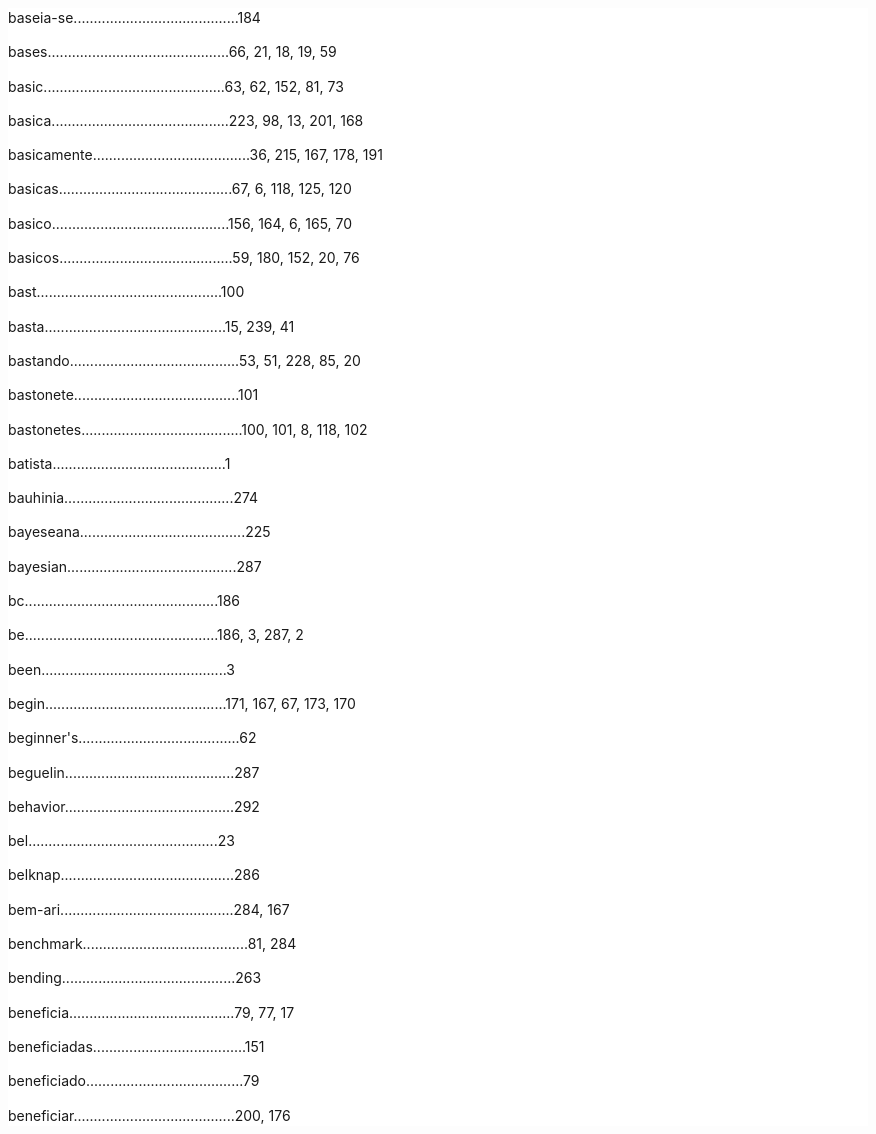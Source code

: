 baseia-se.........................................184

bases.............................................66, 21, 18, 19, 59

basic.............................................63, 62, 152, 81, 73

basica............................................223, 98, 13, 201, 168

basicamente.......................................36, 215, 167, 178, 191

basicas...........................................67, 6, 118, 125, 120

basico............................................156, 164, 6, 165, 70

basicos...........................................59, 180, 152, 20, 76

bast..............................................100

basta.............................................15, 239, 41

bastando..........................................53, 51, 228, 85, 20

bastonete.........................................101

bastonetes........................................100, 101, 8, 118, 102

batista...........................................1

bauhinia..........................................274

bayeseana.........................................225

bayesian..........................................287

bc................................................186

be................................................186, 3, 287, 2

been..............................................3

begin.............................................171, 167, 67, 173, 170

beginner's........................................62

beguelin..........................................287

behavior..........................................292

bel...............................................23

belknap...........................................286

bem-ari...........................................284, 167

benchmark.........................................81, 284

bending...........................................263

beneficia.........................................79, 77, 17

beneficiadas......................................151

beneficiado.......................................79

beneficiar........................................200, 176
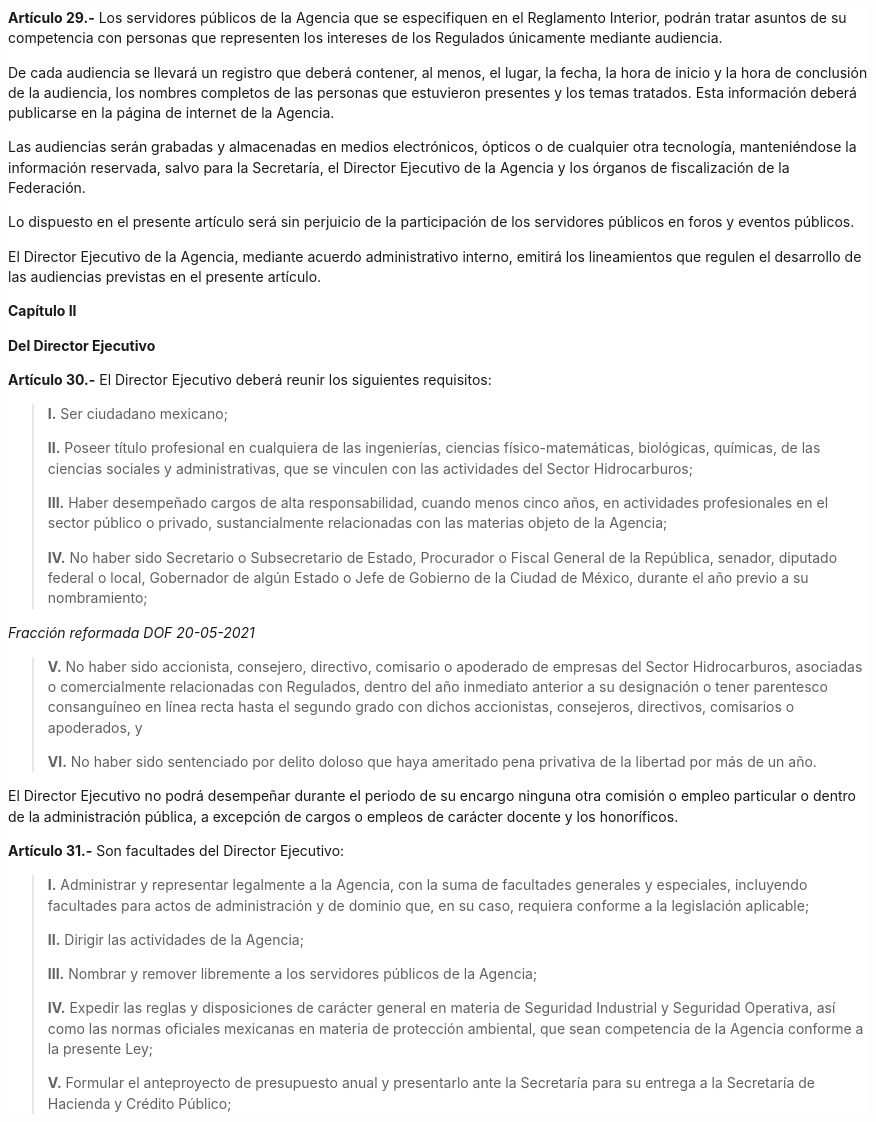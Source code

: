 **Artículo 29.-** Los servidores públicos de la Agencia que se especifiquen en el Reglamento Interior, podrán tratar asuntos de su competencia con personas que representen los intereses de los Regulados únicamente mediante audiencia.

De cada audiencia se llevará un registro que deberá contener, al menos, el lugar, la fecha, la hora de inicio y la hora de conclusión de la audiencia, los nombres completos de las personas que estuvieron presentes y los temas tratados. Esta información deberá publicarse en la página de internet de la Agencia.

Las audiencias serán grabadas y almacenadas en medios electrónicos, ópticos o de cualquier otra tecnología, manteniéndose la información reservada, salvo para la Secretaría, el Director Ejecutivo de la Agencia y los órganos de fiscalización de la Federación.

Lo dispuesto en el presente artículo será sin perjuicio de la participación de los servidores públicos en foros y eventos públicos.

El Director Ejecutivo de la Agencia, mediante acuerdo administrativo interno, emitirá los lineamientos que regulen el desarrollo de las audiencias previstas en el presente artículo.

**Capítulo II**

**Del Director Ejecutivo**

**Artículo 30.-** El Director Ejecutivo deberá reunir los siguientes requisitos:

> **I.** Ser ciudadano mexicano;
>
> **II.** Poseer título profesional en cualquiera de las ingenierías, ciencias físico-matemáticas, biológicas, químicas, de las ciencias sociales y administrativas, que se vinculen con las actividades del Sector Hidrocarburos;
>
> **III.** Haber desempeñado cargos de alta responsabilidad, cuando menos cinco años, en actividades profesionales en el sector público o privado, sustancialmente relacionadas con las materias objeto de la Agencia;
>
> **IV.** No haber sido Secretario o Subsecretario de Estado, Procurador o Fiscal General de la República, senador, diputado federal o local, Gobernador de algún Estado o Jefe de Gobierno de la Ciudad de México, durante el año previo a su nombramiento;

*Fracción reformada DOF 20-05-2021*

> **V.** No haber sido accionista, consejero, directivo, comisario o apoderado de empresas del Sector Hidrocarburos, asociadas o comercialmente relacionadas con Regulados, dentro del año inmediato anterior a su designación o tener parentesco consanguíneo en línea recta hasta el segundo grado con dichos accionistas, consejeros, directivos, comisarios o apoderados, y
>
> **VI.** No haber sido sentenciado por delito doloso que haya ameritado pena privativa de la libertad por más de un año.

El Director Ejecutivo no podrá desempeñar durante el periodo de su encargo ninguna otra comisión o empleo particular o dentro de la administración pública, a excepción de cargos o empleos de carácter docente y los honoríficos.

**Artículo 31.-** Son facultades del Director Ejecutivo:

> **I.** Administrar y representar legalmente a la Agencia, con la suma de facultades generales y especiales, incluyendo facultades para actos de administración y de dominio que, en su caso, requiera conforme a la legislación aplicable;
>
> **II.** Dirigir las actividades de la Agencia;
>
> **III.** Nombrar y remover libremente a los servidores públicos de la Agencia;
>
> **IV.** Expedir las reglas y disposiciones de carácter general en materia de Seguridad Industrial y Seguridad Operativa, así como las normas oficiales mexicanas en materia de protección ambiental, que sean competencia de la Agencia conforme a la presente Ley;
>
> **V.** Formular el anteproyecto de presupuesto anual y presentarlo ante la Secretaría para su entrega a la Secretaría de Hacienda y Crédito Público;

━━━━━━━━━━━━━━━━

ACTIVITY
Could you write out only the lines of the listing above from the one that contains "31.-** Son facultades" through its final line, exactly and inclusive?

TASK RESULT
**Artículo 31.-** Son facultades del Director Ejecutivo:

> **I.** Administrar y representar legalmente a la Agencia, con la suma de facultades generales y especiales, incluyendo facultades para actos de administración y de dominio que, en su caso, requiera conforme a la legislación aplicable;
>
> **II.** Dirigir las actividades de la Agencia;
>
> **III.** Nombrar y remover libremente a los servidores públicos de la Agencia;
>
> **IV.** Expedir las reglas y disposiciones de carácter general en materia de Seguridad Industrial y Seguridad Operativa, así como las normas oficiales mexicanas en materia de protección ambiental, que sean competencia de la Agencia conforme a la presente Ley;
>
> **V.** Formular el anteproyecto de presupuesto anual y presentarlo ante la Secretaría para su entrega a la Secretaría de Hacienda y Crédito Público;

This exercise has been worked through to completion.